During the study period, a total of 3,000 patients were diagnosed with vitiligo at our center; their clinical characteristics are detailed in Table 1. Of these, 1,755 (58.5%) were male and, 1,245 (41.5%) were female, with a male-to-female ratio of 1.4:1. The average age of onset was 35.3±21.0 years. Mean duration of disease was 5.8±8.2 years. A family history of vitiligo (n=182; 6.1%) was less common. The majority of patients had nonsegmental vitiligo (n=2,290; 76.3%), with acrofacial vitiligo (n=912; 30.4%) being the most common subtype, followed by vitiligo vulgaris (23.7%). On the other hand, segmental vitiligo (n=631; 21.0%) was a less common form in our study. The most common lesion site was the face (54.3%), followed by the chest and abdomen (31.5%), hands (7.5%), and neck (6.7%). Topical corticosteroids were used by 40.2 percent of the patients; topical vitamin D3 derivatives (26.3%), topical calcineurin inhibitors (15.5%), and topical psoralen (18%) were also used, respectively. Atopic dermatitis was the most common comorbidity, affecting 5.8 percent of cases, followed by hypothyroidism (2.7%), hyperthyroidism (0.7%), and alopecia areata (0.5%). Halo nevi, koebnerization, and leucotrichia were rare and occurred in less than five percent of our study population.

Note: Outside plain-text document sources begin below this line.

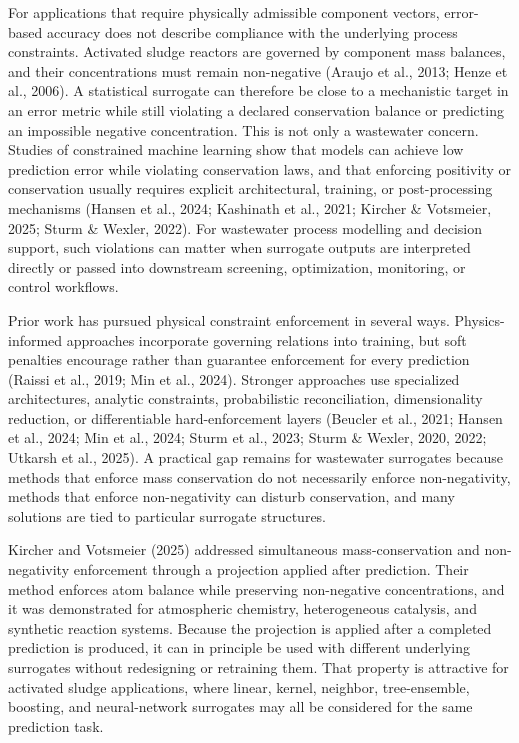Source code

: \documentclass[a4paper,fleqn]{cas-sc}
\begin{document}
For applications that require physically admissible component vectors, error-based accuracy does not describe compliance with the underlying process constraints. Activated sludge reactors are governed by component mass balances, and their concentrations must remain non-negative (Araujo et al., 2013; Henze et al., 2006). A statistical surrogate can therefore be close to a mechanistic target in an error metric while still violating a declared conservation balance or predicting an impossible negative concentration. This is not only a wastewater concern. Studies of constrained machine learning show that models can achieve low prediction error while violating conservation laws, and that enforcing positivity or conservation usually requires explicit architectural, training, or post-processing mechanisms (Hansen et al., 2024; Kashinath et al., 2021; Kircher \& Votsmeier, 2025; Sturm \& Wexler, 2022). For wastewater process modelling and decision support, such violations can matter when surrogate outputs are interpreted directly or passed into downstream screening, optimization, monitoring, or control workflows.

Prior work has pursued physical constraint enforcement in several ways. Physics-informed approaches incorporate governing relations into training, but soft penalties encourage rather than guarantee enforcement for every prediction (Raissi et al., 2019; Min et al., 2024). Stronger approaches use specialized architectures, analytic constraints, probabilistic reconciliation, dimensionality reduction, or differentiable hard-enforcement layers (Beucler et al., 2021; Hansen et al., 2024; Min et al., 2024; Sturm et al., 2023; Sturm \& Wexler, 2020, 2022; Utkarsh et al., 2025). A practical gap remains for wastewater surrogates because methods that enforce mass conservation do not necessarily enforce non-negativity, methods that enforce non-negativity can disturb conservation, and many solutions are tied to particular surrogate structures.

Kircher and Votsmeier (2025) addressed simultaneous mass-conservation and non-negativity enforcement through a projection applied after prediction. Their method enforces atom balance while preserving non-negative concentrations, and it was demonstrated for atmospheric chemistry, heterogeneous catalysis, and synthetic reaction systems. Because the projection is applied after a completed prediction is produced, it can in principle be used with different underlying surrogates without redesigning or retraining them. That property is attractive for activated sludge applications, where linear, kernel, neighbor, tree-ensemble, boosting, and neural-network surrogates may all be considered for the same prediction task.
\end{document}
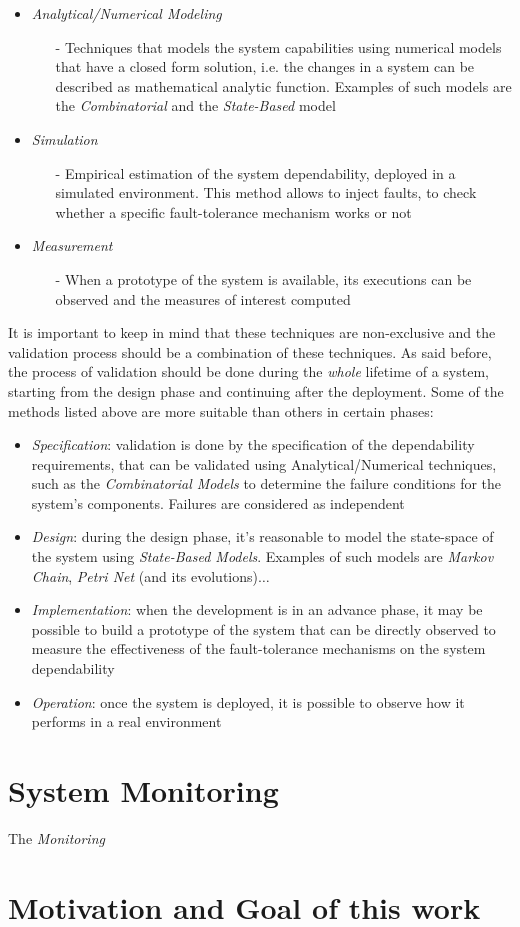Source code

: \begin{itemize}
	\item \textsl{Analytical/Numerical Modeling}
	\begin{itemize}
		\item[-] Techniques that models the system capabilities using numerical models that have a closed form solution, i.e. the changes in a system can be described as mathematical analytic function. Examples of such models are the \textsl{Combinatorial} and the \textsl{State-Based} model
	\end{itemize}
	\item \textsl{Simulation}
	\begin{itemize}
		\item[-] Empirical estimation of the system dependability, deployed in a simulated environment. This method allows to inject faults, to check whether a specific fault-tolerance mechanism works or not		
	\end{itemize}
	\item \textsl{Measurement}
	\begin{itemize}
		\item[-] When a prototype of the system is available, its executions can be observed and the measures of interest computed
	\end{itemize}
\end{itemize}

It is important to keep in mind that these techniques are non-exclusive and the validation process should be a combination of these techniques. As said before, the process of validation should be done during the \textsl{whole} lifetime of a system, starting from the design phase and continuing after the deployment. Some of the methods listed above are more suitable than others in certain phases:

\begin{itemize}
	\item \textsl{Specification}: validation is done by the specification of the dependability requirements, that can be validated using Analytical/Numerical techniques, such as the \textsl{Combinatorial Models} to determine the failure conditions for the system's components. Failures are considered as independent
	\item \textsl{Design}: during the design phase, it's reasonable to model the state-space of the system using \textsl{State-Based Models}. Examples of such models are \textsl{Markov Chain}, \textsl{Petri Net} (and its evolutions)$\dots$
	\item \textsl{Implementation}: when the development is in an advance phase, it may be possible to build a prototype of the system that can be directly observed to measure the effectiveness of the fault-tolerance mechanisms on the system dependability
	\item \textsl{Operation}: once the system is deployed, it is possible to observe how it performs in a real environment
\end{itemize}

\section{System Monitoring}

The \textsl{Monitoring}

\section{Motivation and Goal of this work}
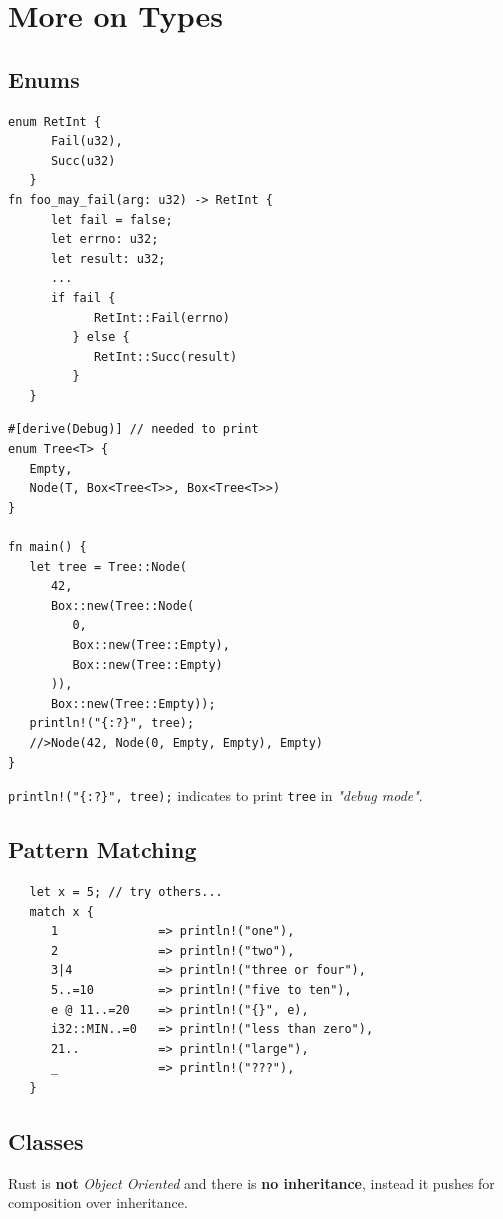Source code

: \section{More on Types}
\subsection{Enums}
\begin{paracol}{2}
   \begin{lstlisting}
enum RetInt {
      Fail(u32),
      Succ(u32)
   }
fn foo_may_fail(arg: u32) -> RetInt {
      let fail = false;
      let errno: u32;
      let result: u32;
      ...
      if fail {
            RetInt::Fail(errno)
         } else {
            RetInt::Succ(result)
         }
   }
\end{lstlisting}
\switchcolumn
\begin{lstlisting}
#[derive(Debug)] // needed to print
enum Tree<T> {
   Empty,
   Node(T, Box<Tree<T>>, Box<Tree<T>>)
}

fn main() {
   let tree = Tree::Node(
      42,
      Box::new(Tree::Node(
         0,
         Box::new(Tree::Empty),
         Box::new(Tree::Empty)
      )),
      Box::new(Tree::Empty));
   println!("{:?}", tree);
   //>Node(42, Node(0, Empty, Empty), Empty)
}
\end{lstlisting}
   \lstinline|println!("{:?}", tree);| indicates to print \lstinline|tree| in \textit{"debug mode"}.
\end{paracol}

\subsection{Pattern Matching}
\begin{lstlisting}
   let x = 5; // try others...
   match x {
      1              => println!("one"),
      2              => println!("two"),
      3|4            => println!("three or four"),
      5..=10         => println!("five to ten"),
      e @ 11..=20    => println!("{}", e),
      i32::MIN..=0   => println!("less than zero"),
      21..           => println!("large"),
      _              => println!("???"),
   }
\end{lstlisting}


\subsection{Classes}
Rust is \textbf{not} \textit{Object Oriented} and there is \textbf{no inheritance}, instead it pushes for composition over inheritance.

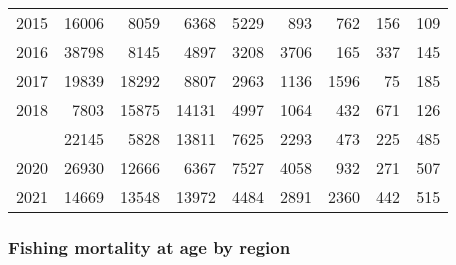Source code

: \documentclass[
]{article}
\begin{document}
\begin{longtable}[t]{lrrrrrrrr}
2015 & 16006 & 8059 & 6368 & 5229 & 893 & 762 & 156 & 109\\
2016 & 38798 & 8145 & 4897 & 3208 & 3706 & 165 & 337 & 145\\
2017 & 19839 & 18292 & 8807 & 2963 & 1136 & 1596 & 75 & 185\\
2018 & 7803 & 15875 & 14131 & 4997 & 1064 & 432 & 671 & 126\\
\addlinespace
2019 & 22145 & 5828 & 13811 & 7625 & 2293 & 473 & 225 & 485\\
2020 & 26930 & 12666 & 6367 & 7527 & 4058 & 932 & 271 & 507\\
2021 & 14669 & 13548 & 13972 & 4484 & 2891 & 2360 & 442 & 515\\*
\end{longtable}

\hypertarget{fishing-mortality-at-age-by-region}{%
\subsubsection{Fishing mortality at age by
region}\label{fishing-mortality-at-age-by-region}}
\end{document}
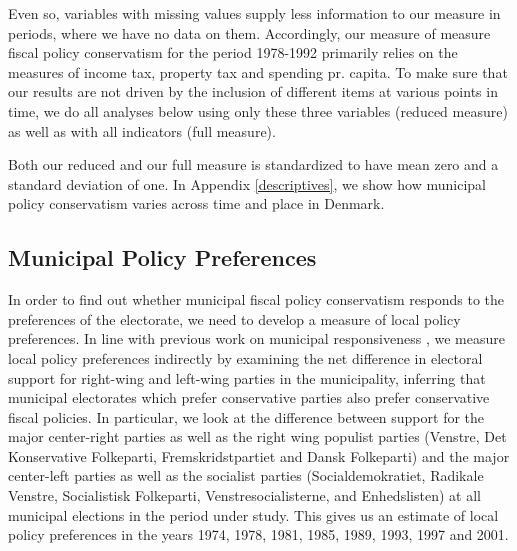 \documentclass[a4paper,12pt]{article}
\begin{document}
Even so, variables with missing values supply less information to our measure in periods, where we have no data on them. Accordingly, our measure of measure fiscal policy conservatism for the period 1978-1992 primarily relies on the measures of income tax, property tax and spending pr. capita. To make sure that our results are not driven by the inclusion of different items at various points in time, we do all analyses below using only these three variables (reduced measure) as well as with all indicators (full measure).

Both our reduced and our full measure is standardized to have mean zero and a standard deviation of one. In Appendix \ref{descriptives}, we show how municipal policy conservatism varies across time and place in Denmark.



\subsection*{Municipal Policy Preferences}

In order to find out whether municipal fiscal policy conservatism responds to the preferences of the electorate, we need to develop a measure of local policy preferences. In line with previous work on municipal responsiveness \cite[e.g.,][]{sances2017ideology,einstein2016pushing}, we measure local policy preferences indirectly by examining the net difference in electoral support for right-wing and left-wing parties in the municipality, inferring that municipal electorates which prefer conservative parties also prefer conservative fiscal policies. In particular, we look at the difference between support for the major center-right parties as well as the right wing populist parties (Venstre, Det Konservative Folkeparti, Fremskridstpartiet and Dansk Folkeparti) and the major center-left parties as well as the socialist parties (Socialdemokratiet, Radikale Venstre, Socialistisk Folkeparti, Venstresocialisterne, and Enhedslisten) at all municipal elections in the period under study. This gives us an estimate of local policy preferences in the years 1974, 1978, 1981, 1985, 1989, 1993, 1997 and 2001.
\end{document}
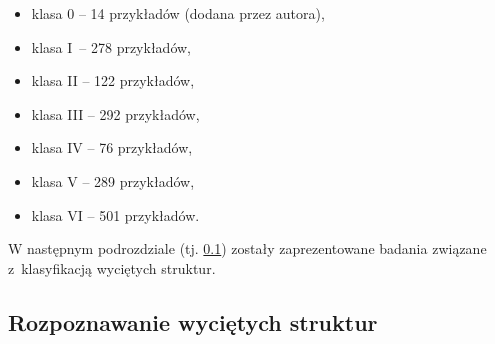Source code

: \begin{itemize}[label=\textbullet]
	\item klasa 0 – 14 przykładów (dodana przez autora),
	\item klasa I~– 278 przykładów,
	\item klasa II – 122 przykładów,
	\item klasa III – 292 przykładów,
	\item klasa IV – 76 przykładów,
	\item klasa V – 289 przykładów,
	\item klasa VI – 501 przykładów.
\end{itemize}
W następnym podrozdziale (tj. \ref{klasyfikacja.struktur}) zostały zaprezentowane badania związane z~klasyfikacją wyciętych struktur.

\subsection{Rozpoznawanie wyciętych struktur}
\label{klasyfikacja.struktur}

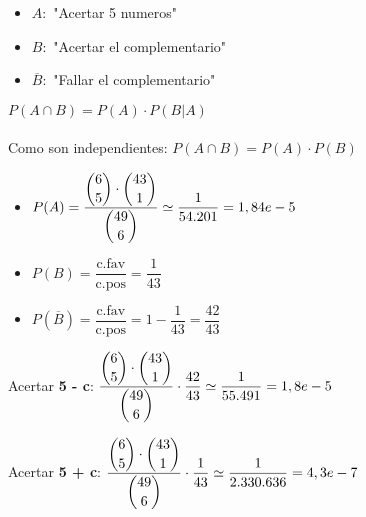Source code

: \documentclass{article}
\begin{document}
\begin{itemize}
    \item $A:$ "Acertar 5 numeros"
    \item $B:$ "Acertar el complementario"
    \item $\overline{B}:$ "Fallar el complementario"
\end{itemize}
$P(A \cap B) = P(A) \cdot P(B | A)$ \\\\
Como son independientes: $P(A \cap B) = P(A) \cdot P(B)$
\begin{itemize}
    \item $P(A) = \dfrac{\dbinom{6}{5} \cdot \dbinom{43}{1}}{\dbinom{49}{6}} \simeq \dfrac{1}{54.201
} = 1,84e-5$ 
    \item $P(B) = \dfrac{\text{c.fav}}{\text{c.pos}} = \dfrac{1}{43}$
    \item $P(\overline{B}) = \dfrac{\text{c.fav}}{\text{c.pos}} = 1 - \dfrac{1}{43} = \dfrac{42}{43}$
\end{itemize}

Acertar \textbf{5 - c}: $\dfrac{\dbinom{6}{5} \cdot \dbinom{43}{1}}{\dbinom{49}{6}} \cdot \dfrac{42}{43} \simeq \dfrac{1}{55.491} = 1,8e-5$ 

Acertar \textbf{5 + c}: $\dfrac{\dbinom{6}{5} \cdot \dbinom{43}{1}}{\dbinom{49}{6}} \cdot \dfrac{1}{43} \simeq \dfrac{1}{2.330.636} = 4,3e-7$ 
\end{document}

Treatment responses are detailed in Table 2. Among 3,000 patients, 1,996 were treated with phototherapy and the remaining 1,004 patients were treated with topical monotherapy. The efficacy of phototherapy was superior to that of topical monotherapy, with marked response rates of 47.8 and 8.7 percent, respectively (P<0.001). There were statistically significant differences in the therapeutic response to phototherapy based on disease subtype (P<0.001); recorded marked response rates were 9.8 percent (segmental), 4.8 percent (acrofacial), 19.1 percent (focal), and 18.2 percent (vulgaris). Among the 1,996 patients who received phototherapy, 367, 978, and 651 patients were treated with PUVA, NBUVB, and excimer laser therapy, respectively. The mean numbers of irradiations performed using each modality were 23.1, 25, and 38.7, respectively. Of those treated with PUVA, 33.8 percent showed marked responses, while 18.8 percent of those treated with NBUVB and 10 percent of those treated with excimer laser therapy showed marked improvement. Consequently, the marked response rate to PUVA (42.9%) was significantly higher relative to that of non-PUVA phototherapy (15.3%; P<0.001).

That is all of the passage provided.